مَنْ عَمِلَ صَٰلِحًا مِّن ذَكَرٍ أَوْ أُنثَىٰ وَهُوَ مُؤْمِنٌ فَلَنُحْيِيَنَّهُۥ حَيَوٰةً طَيِّبَةًۖ وَلَنَجْزِيَنَّهُمْ أَجْرَهُم بِأَحْسَنِ مَا كَانُواْ يَعْمَلُونَ ٩٧
Erkekten dişiden her kim mü'min olarak iyi bir amel işlerse muhakkak ona hoş bir hayat yaşatacağız ve yapmakta oldukları amellerin daha güzeli ile ecirlerini muhakkak vereceğiz.
فَإِذَا قَرَأْتَ ٱلْقُرْءَانَ فَٱسْتَعِذْ بِٱللَّهِ مِنَ ٱلشَّيْطَٰنِ ٱلرَّجِيمِ ٩٨
Şimdi Kur'an okuduğun vakit evvelâ Allah’a sığın o recîm şeytandan.

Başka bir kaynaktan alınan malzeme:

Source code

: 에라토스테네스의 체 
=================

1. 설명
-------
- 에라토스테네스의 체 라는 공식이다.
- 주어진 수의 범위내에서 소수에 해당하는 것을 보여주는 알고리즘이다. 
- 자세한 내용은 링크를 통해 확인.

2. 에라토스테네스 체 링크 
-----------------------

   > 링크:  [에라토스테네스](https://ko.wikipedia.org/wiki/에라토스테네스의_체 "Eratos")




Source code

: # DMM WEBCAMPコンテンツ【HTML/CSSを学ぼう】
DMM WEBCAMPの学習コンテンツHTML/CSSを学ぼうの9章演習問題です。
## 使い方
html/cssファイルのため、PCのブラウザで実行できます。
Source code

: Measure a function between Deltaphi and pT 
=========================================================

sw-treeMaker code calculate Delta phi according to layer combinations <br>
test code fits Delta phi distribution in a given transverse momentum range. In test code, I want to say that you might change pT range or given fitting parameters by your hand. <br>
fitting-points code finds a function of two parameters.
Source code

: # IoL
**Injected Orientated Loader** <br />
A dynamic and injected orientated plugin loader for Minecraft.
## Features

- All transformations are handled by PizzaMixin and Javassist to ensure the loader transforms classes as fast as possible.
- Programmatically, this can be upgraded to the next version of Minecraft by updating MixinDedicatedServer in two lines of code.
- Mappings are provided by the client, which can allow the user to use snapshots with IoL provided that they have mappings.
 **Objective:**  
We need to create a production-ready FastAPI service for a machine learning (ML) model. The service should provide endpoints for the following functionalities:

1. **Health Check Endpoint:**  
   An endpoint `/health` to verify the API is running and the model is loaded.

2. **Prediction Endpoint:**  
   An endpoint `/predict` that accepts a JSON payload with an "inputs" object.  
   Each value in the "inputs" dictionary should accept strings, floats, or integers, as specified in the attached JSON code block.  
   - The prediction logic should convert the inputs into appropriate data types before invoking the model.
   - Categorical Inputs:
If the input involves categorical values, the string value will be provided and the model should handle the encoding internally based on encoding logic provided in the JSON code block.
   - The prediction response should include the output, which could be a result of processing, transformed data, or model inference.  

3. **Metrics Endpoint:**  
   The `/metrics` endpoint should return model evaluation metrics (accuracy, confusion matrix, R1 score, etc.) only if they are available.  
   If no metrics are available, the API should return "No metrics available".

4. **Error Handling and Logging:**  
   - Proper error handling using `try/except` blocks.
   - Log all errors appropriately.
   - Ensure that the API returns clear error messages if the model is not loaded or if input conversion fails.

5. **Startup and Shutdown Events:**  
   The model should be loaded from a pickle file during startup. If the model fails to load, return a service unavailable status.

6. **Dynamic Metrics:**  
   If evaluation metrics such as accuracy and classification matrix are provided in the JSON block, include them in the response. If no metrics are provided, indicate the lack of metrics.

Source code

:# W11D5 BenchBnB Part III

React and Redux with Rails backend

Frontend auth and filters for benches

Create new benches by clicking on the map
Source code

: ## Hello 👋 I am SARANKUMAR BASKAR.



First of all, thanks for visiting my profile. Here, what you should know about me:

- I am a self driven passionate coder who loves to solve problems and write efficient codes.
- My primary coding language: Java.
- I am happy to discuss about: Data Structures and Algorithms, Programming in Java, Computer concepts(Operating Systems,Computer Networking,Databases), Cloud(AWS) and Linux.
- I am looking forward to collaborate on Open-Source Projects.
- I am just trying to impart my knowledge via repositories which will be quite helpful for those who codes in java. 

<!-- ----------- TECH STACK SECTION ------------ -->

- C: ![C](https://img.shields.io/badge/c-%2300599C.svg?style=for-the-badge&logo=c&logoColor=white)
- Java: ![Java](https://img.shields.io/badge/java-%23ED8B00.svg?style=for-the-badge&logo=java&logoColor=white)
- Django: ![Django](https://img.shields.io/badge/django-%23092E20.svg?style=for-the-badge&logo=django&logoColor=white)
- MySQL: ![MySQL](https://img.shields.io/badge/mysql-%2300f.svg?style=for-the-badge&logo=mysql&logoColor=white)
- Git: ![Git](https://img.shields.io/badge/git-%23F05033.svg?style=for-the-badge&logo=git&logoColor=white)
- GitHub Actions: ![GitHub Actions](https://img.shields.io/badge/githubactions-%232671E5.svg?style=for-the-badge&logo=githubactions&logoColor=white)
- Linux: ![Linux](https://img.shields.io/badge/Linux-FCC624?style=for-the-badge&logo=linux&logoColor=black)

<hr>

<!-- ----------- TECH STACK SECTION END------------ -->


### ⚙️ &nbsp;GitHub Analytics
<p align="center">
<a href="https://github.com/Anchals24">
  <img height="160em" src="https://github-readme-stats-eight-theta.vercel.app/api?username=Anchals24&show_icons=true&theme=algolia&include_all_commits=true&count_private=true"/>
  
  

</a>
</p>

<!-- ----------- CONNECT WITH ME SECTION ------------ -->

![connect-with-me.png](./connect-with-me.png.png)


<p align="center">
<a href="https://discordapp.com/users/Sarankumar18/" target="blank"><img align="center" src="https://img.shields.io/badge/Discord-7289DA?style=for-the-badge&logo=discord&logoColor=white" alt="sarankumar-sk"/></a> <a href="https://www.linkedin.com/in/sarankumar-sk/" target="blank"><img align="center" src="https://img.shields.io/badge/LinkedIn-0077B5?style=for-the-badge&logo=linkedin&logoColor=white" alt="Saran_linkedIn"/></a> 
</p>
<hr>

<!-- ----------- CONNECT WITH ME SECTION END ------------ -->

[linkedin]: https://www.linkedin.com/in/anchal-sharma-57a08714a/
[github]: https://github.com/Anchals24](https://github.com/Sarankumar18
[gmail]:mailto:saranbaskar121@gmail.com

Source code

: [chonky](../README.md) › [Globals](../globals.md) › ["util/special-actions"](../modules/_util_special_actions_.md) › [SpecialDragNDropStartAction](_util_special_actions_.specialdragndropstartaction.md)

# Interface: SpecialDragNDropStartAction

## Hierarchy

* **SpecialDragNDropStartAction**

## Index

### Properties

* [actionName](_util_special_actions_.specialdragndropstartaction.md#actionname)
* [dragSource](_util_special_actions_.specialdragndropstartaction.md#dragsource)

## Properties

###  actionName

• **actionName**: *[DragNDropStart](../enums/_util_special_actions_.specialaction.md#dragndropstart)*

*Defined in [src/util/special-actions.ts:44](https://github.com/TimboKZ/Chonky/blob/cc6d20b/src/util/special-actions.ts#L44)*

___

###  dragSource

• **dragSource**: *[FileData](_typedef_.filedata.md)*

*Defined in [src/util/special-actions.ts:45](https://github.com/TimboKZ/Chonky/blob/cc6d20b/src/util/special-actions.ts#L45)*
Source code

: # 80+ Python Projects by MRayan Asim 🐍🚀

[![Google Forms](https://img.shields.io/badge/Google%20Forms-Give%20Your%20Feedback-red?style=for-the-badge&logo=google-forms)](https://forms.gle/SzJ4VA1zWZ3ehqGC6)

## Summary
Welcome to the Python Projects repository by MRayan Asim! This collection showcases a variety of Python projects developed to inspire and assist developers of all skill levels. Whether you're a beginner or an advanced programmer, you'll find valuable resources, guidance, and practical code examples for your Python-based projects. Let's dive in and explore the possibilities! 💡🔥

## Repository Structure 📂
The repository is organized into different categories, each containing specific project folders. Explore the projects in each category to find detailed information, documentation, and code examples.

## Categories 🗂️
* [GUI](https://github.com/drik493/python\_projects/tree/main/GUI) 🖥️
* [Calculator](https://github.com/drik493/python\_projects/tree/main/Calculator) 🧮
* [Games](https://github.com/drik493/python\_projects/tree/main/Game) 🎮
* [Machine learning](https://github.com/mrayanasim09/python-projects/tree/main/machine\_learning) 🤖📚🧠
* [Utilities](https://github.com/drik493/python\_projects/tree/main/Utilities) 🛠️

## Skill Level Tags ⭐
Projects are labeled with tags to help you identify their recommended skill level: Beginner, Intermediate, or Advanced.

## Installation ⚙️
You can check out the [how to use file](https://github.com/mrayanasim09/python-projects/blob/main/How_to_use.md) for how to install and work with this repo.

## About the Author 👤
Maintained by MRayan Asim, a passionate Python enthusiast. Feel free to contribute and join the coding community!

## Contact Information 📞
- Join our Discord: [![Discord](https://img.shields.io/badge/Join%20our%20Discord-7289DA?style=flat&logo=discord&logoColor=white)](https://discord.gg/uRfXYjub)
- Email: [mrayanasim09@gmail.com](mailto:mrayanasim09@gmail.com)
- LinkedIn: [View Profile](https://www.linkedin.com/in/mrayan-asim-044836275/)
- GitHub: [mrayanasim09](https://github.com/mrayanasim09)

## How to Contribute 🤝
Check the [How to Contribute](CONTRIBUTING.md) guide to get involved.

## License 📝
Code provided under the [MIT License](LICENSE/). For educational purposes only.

إِنَّهُۥ لَيْسَ لَهُۥ سُلْطَٰنٌ عَلَى ٱلَّذِينَ ءَامَنُواْ وَعَلَىٰ رَبِّهِمْ يَتَوَكَّلُونَ ٩٩
Hakikat bu ki iman edip de Rab’lerine tevekkül edenler üzerine onun sultası yoktur.

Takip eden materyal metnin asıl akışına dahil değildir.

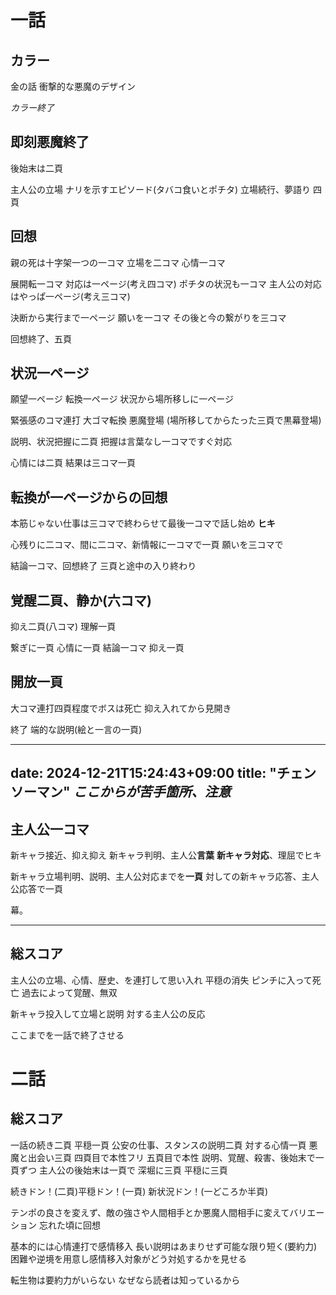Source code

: # 一話
## カラー
金の話
衝撃的な悪魔のデザイン

*カラー終了*

## 即刻悪魔終了
後始末は二頁

主人公の立場
ナリを示すエピソード(タバコ食いとポチタ)
立場続行、夢語り
四頁

## 回想
親の死は十字架一つの一コマ
立場を二コマ
心情一コマ

展開転一コマ
対応は一ページ(考え四コマ)
ポチタの状況も一コマ
主人公の対応はやっぱ一ページ(考え三コマ)

決断から実行まで一ページ
願いを一コマ
その後と今の繋がりを三コマ

回想終了、五頁


## 状況一ページ
願望一ページ
転換一ページ
状況から場所移しに一ページ

緊張感のコマ連打
大ゴマ転換
悪魔登場
(場所移してからたった三頁で黒幕登場)

説明、状況把握に二頁
把握は言葉なし一コマですぐ対応

心情には二頁
結果は三コマ一頁

## 転換が一ページからの回想
本筋じゃない仕事は三コマで終わらせて最後一コマで話し始め
**ヒキ**

心残りに二コマ、間に二コマ、新情報に一コマで一頁
願いを三コマで

結論一コマ、回想終了
三頁と途中の入り終わり

## 覚醒二頁、静か(六コマ)
抑え二頁(八コマ)
理解一頁

繋ぎに一頁
心情に一頁
結論一コマ
抑え一頁
## 開放一頁
大コマ連打四頁程度でボスは死亡
抑え入れてから見開き

終了
端的な説明(絵と一言の一頁)

---
date: 2024-12-21T15:24:43+09:00
title: "チェンソーマン"
***ここからが苦手箇所、注意***
---

## 主人公一コマ
新キャラ接近、抑え抑え
新キャラ判明、主人公**言葉**
**新キャラ対応**、理屈でヒキ

新キャラ立場判明、説明、主人公対応までを**一頁**
対しての新キャラ応答、主人公応答で一頁

幕。

---
## 総スコア
主人公の立場、心情、歴史、を連打して思い入れ
平穏の消失
ピンチに入って死亡
過去によって覚醒、無双

新キャラ投入して立場と説明
対する主人公の反応

ここまでを一話で終了させる



# 二話
## 総スコア
一話の続き二頁
平穏一頁
公安の仕事、スタンスの説明二頁
対する心情一頁
悪魔と出会い三頁
四頁目で本性フリ
五頁目で本性
説明、覚醒、殺害、後始末で一頁ずつ
主人公の後始末は一頁で
深堀に三頁
平穏に三頁


続きドン！(二頁)平穏ドン！(一頁)
新状況ドン！(一どころか半頁)


テンポの良さを変えず、敵の強さや人間相手とか悪魔人間相手に変えてバリエーション
忘れた頃に回想

基本的には心情連打で感情移入
長い説明はあまりせず可能な限り短く(要約力)
困難や逆境を用意し感情移入対象がどう対処するかを見せる

転生物は要約力がいらない
なぜなら読者は知っているから




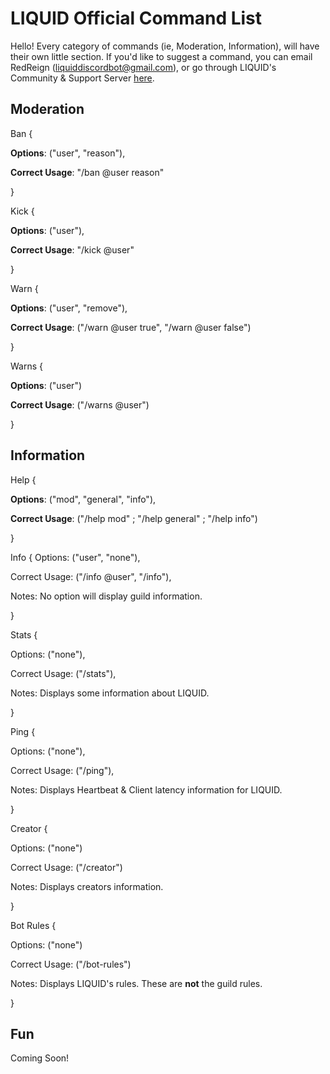 # LIQUID Official Command List
Hello! Every category of commands (ie, Moderation, Information), will have their own little section.
If you'd like to suggest a command, you can email RedReign (<liquiddiscordbot@gmail.com>), or go through LIQUID's Community & Support Server [here](https://discord.gg/jZbqmT8b5D).

## Moderation
Ban {

  **Options**: ("user", "reason"),
  
  **Correct Usage**: "/ban @user reason"
  
}
  
Kick {

  **Options**: ("user"),
  
  **Correct Usage**: "/kick @user"
  
}
  
Warn {

  **Options**: ("user", "remove"),
  
  **Correct Usage**: ("/warn @user true", "/warn @user false")
  
}
  
Warns {

  **Options**: ("user") 
  
  **Correct Usage**: ("/warns @user")
  
}
  
## Information
Help {

 **Options**: ("mod", "general", "info"),
 
 **Correct Usage**: ("/help mod" ; "/help general" ; "/help info")
 
}
  
Info {
Options: ("user", "none"),

Correct Usage: ("/info @user", "/info"),

Notes: No option will display guild information.

}
  
Stats {

Options: ("none"),

Correct Usage: ("/stats"),

Notes: Displays some information about LIQUID.

}
  
Ping {

Options: ("none"),

Correct Usage: ("/ping"),

Notes: Displays Heartbeat & Client latency information for LIQUID.

}
  
Creator {

Options: ("none")

Correct Usage: ("/creator")

Notes: Displays creators information.

}
  
Bot Rules {

Options: ("none")

Correct Usage: ("/bot-rules")

Notes: Displays LIQUID's rules. These are **not** the guild rules.

}
  
## Fun
Coming Soon!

إِنَّمَا سُلْطَٰنُهُۥ عَلَى ٱلَّذِينَ يَتَوَلَّوْنَهُۥ وَٱلَّذِينَ هُم بِهِۦ مُشْرِكُونَ ١٠٠
Onun sultası ancak onu veliy ittihaz edenlere ve Allah’a şirk koşanlaradır.
وَإِذَا بَدَّلْنَآ ءَايَةً مَّكَانَ ءَايَةٍۙ وَٱللَّهُ أَعْلَمُ بِمَا يُنَزِّلُ قَالُوٓاْ إِنَّمَآ أَنتَ مُفْتَرٍۭۚ بَلْ أَكْثَرُهُمْ لَا يَعْلَمُونَ ١٠١
Bir âyeti bir âyetin yerine bedel yaptığîmız vakit Allah indirdiğine ve indireceğine alem iken o şeytan yârânı: "Sen sırf bir müfterisin" dediler, hayır onların çoğu bilmezler.
قُلْ نَزَّلَهُۥ رُوحُ ٱلْقُدُسِ مِن رَّبِّكَ بِٱلْحَقِّ لِيُثَبِّتَ ٱلَّذِينَ ءَامَنُواْ وَهُدًى وَبُشْرَىٰ لِلْمُسْلِمِينَ ١٠٢
Söyle onlara: onu Rabbin’den hikmeti hakkile Ruh’ul-kudüs indirdi ki iman edenleri tesbit etmek ve müslümanlara bir hidayet, bir bişaret olmak için.
وَلَقَدْ نَعْلَمُ أَنَّهُمْ يَقُولُونَ إِنَّمَا يُعَلِّمُهُۥ بَشَرٌۗ لِّسَانُ ٱلَّذِى يُلْحِدُونَ إِلَيْهِ أَعْجَمِىٌّ وَهَٰذَا لِسَانٌ عَرَبِىٌّ مُّبِينٌ ١٠٣
Muhakkak biliyoruz ki onlar "mutlaka onu bir beşer talim ediyor" da diyorlar, ilhad etmek istedikleri kimsenin lisanı acemîdir, bu Kur'an ise gayet beliğ bir arabî lisan.